Вот когда мог он почувствовать на себе самом острые зубы «древней Волчицы» – ненасытимой Алчности богатых, Зависти бедных: две эти, одинаково лютые, страсти – острия зубов той же волчьей пасти. Вот когда начинается игра уже не пифагоренских, божественных, а человеческих или дьявольских чисел.

В пыльных пергаментах флорентийских архивов уцелели точные цифры никогда, вероятно, не оплаченных Дантовых долгов. Эти скучные мертвые цифры – как бы страшные следы от глубоко вдавленных в живое тело волчьих зубов.

В 1297 году, 11 апреля, Данте, вместе со сводным братом своим, – мачехиным сыном, Франческо Алигьери, и под его поручительством, занимает 277 флоринов золотом; 23 декабря того же года – еще 280 флоринов, под двойным поручительством, брата и тестя; 14 мая 1300 года – еще 125; 11 июня того же года, в самый канун избрания в Приоры, – еще 90, у некоего Лотто Каволини, знаменитого флорентийского ростовщика; а в следующем 1301 году, – уже маленькие займы, в 50 и даже в 13 флоринов: всего, за пять лет, от 1297 до 1301 года, – 1998 флоринов, около 100 000 лир золотом на нынешние деньги: заем, по тогдашнему времени и по средствам должника, – огромнейший[30].

По уши залез в долги и запутался в них так, что уже никогда не вылезет. Мог ли он не понимать, что не будь он человеком, стоящим у власти, «одним из главных правителей города», то ни заимодавцы, ни поручители не доверили бы ему таких огромных денег?
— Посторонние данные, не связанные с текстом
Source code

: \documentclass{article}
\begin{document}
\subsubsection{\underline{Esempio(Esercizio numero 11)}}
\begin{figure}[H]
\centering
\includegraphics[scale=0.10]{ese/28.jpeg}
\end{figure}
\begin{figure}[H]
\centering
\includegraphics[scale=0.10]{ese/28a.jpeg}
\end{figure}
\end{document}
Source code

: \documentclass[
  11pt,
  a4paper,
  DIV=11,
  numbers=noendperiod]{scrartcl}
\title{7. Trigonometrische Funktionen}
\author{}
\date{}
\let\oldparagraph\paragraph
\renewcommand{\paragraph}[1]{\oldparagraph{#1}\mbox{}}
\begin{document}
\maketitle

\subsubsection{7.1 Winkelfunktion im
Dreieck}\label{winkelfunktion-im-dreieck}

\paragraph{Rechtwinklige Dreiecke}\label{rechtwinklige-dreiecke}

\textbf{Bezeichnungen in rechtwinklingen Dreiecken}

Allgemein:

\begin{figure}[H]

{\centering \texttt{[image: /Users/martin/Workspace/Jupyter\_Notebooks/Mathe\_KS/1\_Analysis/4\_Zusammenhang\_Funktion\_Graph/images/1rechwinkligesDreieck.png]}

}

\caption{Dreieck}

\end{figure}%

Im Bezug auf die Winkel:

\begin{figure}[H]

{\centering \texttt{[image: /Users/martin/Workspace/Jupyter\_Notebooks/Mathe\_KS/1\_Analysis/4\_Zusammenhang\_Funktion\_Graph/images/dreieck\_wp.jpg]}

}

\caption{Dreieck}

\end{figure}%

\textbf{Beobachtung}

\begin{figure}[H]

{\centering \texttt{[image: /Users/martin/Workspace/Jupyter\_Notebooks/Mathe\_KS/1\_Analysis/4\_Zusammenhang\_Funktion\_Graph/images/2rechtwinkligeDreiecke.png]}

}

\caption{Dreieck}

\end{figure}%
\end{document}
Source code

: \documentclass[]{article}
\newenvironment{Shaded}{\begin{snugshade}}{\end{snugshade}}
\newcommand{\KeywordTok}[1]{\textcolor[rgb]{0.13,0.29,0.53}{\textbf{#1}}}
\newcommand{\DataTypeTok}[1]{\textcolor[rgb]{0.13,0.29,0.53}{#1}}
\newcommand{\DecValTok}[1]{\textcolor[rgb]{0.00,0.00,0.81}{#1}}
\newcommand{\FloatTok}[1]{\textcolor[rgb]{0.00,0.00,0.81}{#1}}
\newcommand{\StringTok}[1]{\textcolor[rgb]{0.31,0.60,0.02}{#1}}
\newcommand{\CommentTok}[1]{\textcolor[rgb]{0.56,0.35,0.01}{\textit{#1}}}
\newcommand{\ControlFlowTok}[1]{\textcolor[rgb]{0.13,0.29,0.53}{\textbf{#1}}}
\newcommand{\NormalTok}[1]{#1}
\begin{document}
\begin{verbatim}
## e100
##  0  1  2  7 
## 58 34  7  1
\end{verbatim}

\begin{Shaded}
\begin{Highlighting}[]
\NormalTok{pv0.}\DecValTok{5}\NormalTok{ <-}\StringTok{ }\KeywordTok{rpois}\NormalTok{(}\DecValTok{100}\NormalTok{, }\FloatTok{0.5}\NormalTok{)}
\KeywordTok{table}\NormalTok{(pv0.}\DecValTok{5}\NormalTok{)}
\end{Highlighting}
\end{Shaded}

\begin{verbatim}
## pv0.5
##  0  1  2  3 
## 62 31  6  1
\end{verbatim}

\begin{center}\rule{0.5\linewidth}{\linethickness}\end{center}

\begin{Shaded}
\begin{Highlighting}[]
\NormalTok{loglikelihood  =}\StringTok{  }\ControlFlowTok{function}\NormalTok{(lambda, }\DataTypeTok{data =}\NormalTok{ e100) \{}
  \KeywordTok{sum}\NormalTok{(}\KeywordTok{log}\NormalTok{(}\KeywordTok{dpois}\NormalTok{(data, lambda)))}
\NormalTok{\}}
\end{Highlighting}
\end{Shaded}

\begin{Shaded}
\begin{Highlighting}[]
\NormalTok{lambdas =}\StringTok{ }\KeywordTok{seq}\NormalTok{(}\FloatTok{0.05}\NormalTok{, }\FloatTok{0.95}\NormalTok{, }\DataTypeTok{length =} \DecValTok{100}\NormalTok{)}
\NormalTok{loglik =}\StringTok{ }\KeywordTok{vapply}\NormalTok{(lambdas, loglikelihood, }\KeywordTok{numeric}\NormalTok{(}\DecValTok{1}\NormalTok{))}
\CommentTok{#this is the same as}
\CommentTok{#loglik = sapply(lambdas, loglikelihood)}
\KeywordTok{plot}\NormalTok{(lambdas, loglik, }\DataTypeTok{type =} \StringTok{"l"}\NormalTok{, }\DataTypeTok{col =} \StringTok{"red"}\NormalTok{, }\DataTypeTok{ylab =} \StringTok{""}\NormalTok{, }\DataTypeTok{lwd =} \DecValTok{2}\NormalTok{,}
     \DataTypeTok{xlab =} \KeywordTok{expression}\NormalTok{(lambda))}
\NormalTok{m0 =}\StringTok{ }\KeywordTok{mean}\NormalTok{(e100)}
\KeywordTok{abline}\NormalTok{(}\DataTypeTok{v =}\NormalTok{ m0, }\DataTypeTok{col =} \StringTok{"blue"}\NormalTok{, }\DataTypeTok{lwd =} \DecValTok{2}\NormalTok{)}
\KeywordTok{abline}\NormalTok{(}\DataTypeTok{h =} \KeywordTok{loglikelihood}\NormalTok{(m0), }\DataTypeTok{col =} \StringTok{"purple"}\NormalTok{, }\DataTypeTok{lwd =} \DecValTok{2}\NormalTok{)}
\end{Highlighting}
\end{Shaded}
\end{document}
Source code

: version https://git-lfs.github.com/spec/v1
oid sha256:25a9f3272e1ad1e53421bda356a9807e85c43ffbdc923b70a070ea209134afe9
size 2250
Мог ли не предвидеть, как легко будет сказать злым языкам, что такие займы не что иное, как, в утонченном и облагороженном виде, «взятки», «лихоимство» и «вымогательство»? Мог ли не сознавать, какое страшное оружие давал он этим в руки злейшим своим врагам?

15 мая 1300 года, вечером, на площади Санта-Тринита, где происходило майское празднество с веселыми песнями и плясками, отряд молодых вооруженных всадников, Черных, нечаянно или нарочно, наехал сзади на такой же отряд Белых. Началась драка, и кто-то кому-то отрубил нос мечом. «Этот удар меча был началом разрушения нашего города», – вспоминает летописец. «Снова разделился весь город на Больших людей, Grandi, и Маленьких, Piccolini», на Жирный народ и Тощий[31]. А 24 июня, в Иванов день, на площади Баптистерия, знатные граждане из Черных напали на цеховых Консулов, Consule delle Arti, несших, в торжественном шествии, дары покровителю Флоренции, св. Иоанну Предтече. «Мы победили врагов, в бою под Кампальдини, а вы, в награду за то, лишили нас всех должностей и почестей!» – кричали нападавшие. Произошел уличный бой, и весь город был в смятении[32].

В те же дни открыт был опаснейший заговор Черных, имевший целью мнимое «умиротворение» города – действительный разгром Белых, с помощью папы Бонифация VIII и, призванного им, чужеземного хищника, Карла Валуа, брата французского короля, Филиппа Красивого. Страх и смятение в городе усилились этим так, что он «весь взялся за оружие»[33].

Синьория решила воспользоваться случаем восстановить мир, обезглавив оба стана, Белых и Черных, ссылкой их главных вождей. Этот мудрый совет дан был новым Приором, Данте Алигьери. Первый и лучший друг его, Гвидо Кавальканти, оказался в числе изгнанных Белых[34]. «Друга своего лучшего не пожалел он для общего блага», или, говоря казенным красноречием тех дней, «друга заклал на алтаре Отечества», – таков общий смысл того, что говорят, или думают, или хотели бы думать об этом почти все жизнеописатели Данте, вслед за первым это сказавшим или подумавшим, Бруни[35]. Но если Данте нечто подобное и чувствовал, то недолго. Месяца через два-три, к удивлению всех и к негодованию Черных, Белым было позволено вернуться из ссылки, между тем как Черные продолжали в ней томиться. Это сделано было, вероятно, не без настояния Данте; так, по крайней мере, скажут впоследствии Черные, не преминув обвинить его в пристрастии к другу, Гвидо Кавальканти.